FBI Hounds Whistleblower Into Early Retirement

An FBI Inspector General's internal report says that the Bureau used poor tradecraft, doctored records, and harassed a whistleblower in a 2002 "terrorism" case. The whistleblower, an FBI agent, ended up quitting in 2004 after suffering for exposing wrongdoing in the Tampa, Florida case.

The IG report, a draft copy of which was obtained by Government Executive magazine, details allegations by then-FBI agent Michael German and the subsequent retaliation against him by his supervisors.

The malfeasance in this case looks indicative of wider problems Bureau-wide.
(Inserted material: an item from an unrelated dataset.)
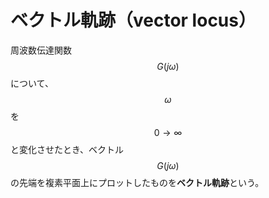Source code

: # ベクトル軌跡（vector locus）

周波数伝達関数 $$G(j\omega)$$ について、$$\omega$$ を $$0\rightarrow \infty$$ と変化させたとき、ベクトル $$G(j\omega)$$ の先端を複素平面上にプロットしたものを**ベクトル軌跡**という。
German is quoted as writing in response to the report:

"These are important findings that demonstrate a dangerous lack of internal controls within the FBI that calls the integrity of every FBI investigation into question," he wrote. "The administration, Congress and the American public should be gravely concerned about these findings under the current national security threat situation."

German first attempted to get the FBI's Office of Professional Responsibility to do their job and investigate his charges of official wrongdoing, but they declined. Among German's charges were the changing of dates in official FBI reports on the case. One would think that something as potentially cut and dried as that would be grist for the investigative mill. Not in this case. Falsifying documents as a law-enforcement tool must be too valuable a tool for the feds to consider proscribing.

I detect a lawsuit against the government coming.